I think I’m going to try to synchronize these last few paragraphs with the end of the show. I’d narrate what’s going on for you but really, guys? You probably watched it. I mean, it’s not just my tradition but everyone’s… Isn’t it? Hashtag silence, #thesoundofcricketschirping. In truth? I’ve missed most of it. The last time I really paid attention was earlier around the same time I wrote (still on the iPad, by the way) and revealed my inner longing for Kari Byron. Guys (only the males, and any females that are in to that kind of thing) I’m serious: Google her. I promise that you won’t be disappointed. See what I mean?
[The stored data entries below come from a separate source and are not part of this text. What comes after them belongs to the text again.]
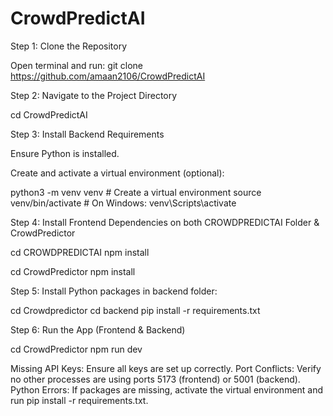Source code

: # CrowdPredictAI

Step 1: Clone the Repository

  Open terminal and run:
  git clone https://github.com/amaan2106/CrowdPredictAI

Step 2: Navigate to the Project Directory

  cd CrowdPredictAI

Step 3: Install Backend Requirements

  Ensure Python is installed.

Create and activate a virtual environment (optional):

  python3 -m venv venv # Create a virtual environment
  source venv/bin/activate # On Windows: venv\Scripts\activate

Step 4: Install Frontend Dependencies on both CROWDPREDICTAI Folder & CrowdPredictor

  cd CROWDPREDICTAI
  npm install

  cd CrowdPredictor
  npm install

Step 5: Install Python packages in backend folder:

  cd Crowdpredictor
  cd backend
  pip install -r requirements.txt

Step 6: Run the App (Frontend & Backend)

  cd CrowdPredictor
  npm run dev


Missing API Keys: Ensure all keys are set up correctly.
Port Conflicts: Verify no other processes are using ports 5173 (frontend) or 5001 (backend).
Python Errors: If packages are missing, activate the virtual environment and run pip install -r requirements.txt.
So what was the point of this blog entry? I honesty don’t know. The original title was “An iPad Test” but it has since morphed in to something more. Sadly, I can not say what that something is save for another semi-drunken rumination on a holiday by your buddy, the Madchronicler. I’ve covered everything from the Zombie Apocalypse to Black Friday. And did I somehow manage to show a correlation between the two?

I guess there are similarities. Consider that exhausted shoppers, just emerging from their #turkeycomas ‘kinda resemble zombies, and it is pretty cold out, tonight. Cold could equal climate change which could be a fore bearer of a forthcoming, catastrophic depletion of the Earth’s atmosphere. And then there is the fact that I’m writing this on an iPad which I did not purchase on Black Friday (I purchased it about a week ago), but I’ve always maintained that me, giving in to the Cult of Apple would be one of the signs of the apocalypse. Why not a zombie one? I guess in the end it all comes down to one, indisputable fact. And that fact?

Those of us with access to Macallan Single Malt should not be allowed anywhere near an iPad while drinking it. We should be content to simply allow our own respective, post-Thanksgiving dinner #turkeycomas to engulf us before our minds start racing. But then again, without imagination, The iPad, Macallan Single Malt, Curiosity, hash tags and the eminent, Zombie Apocalypse wouldn’t exist.

F*cking tradeoffs. 1:18 AM, guys. Sweet dreams.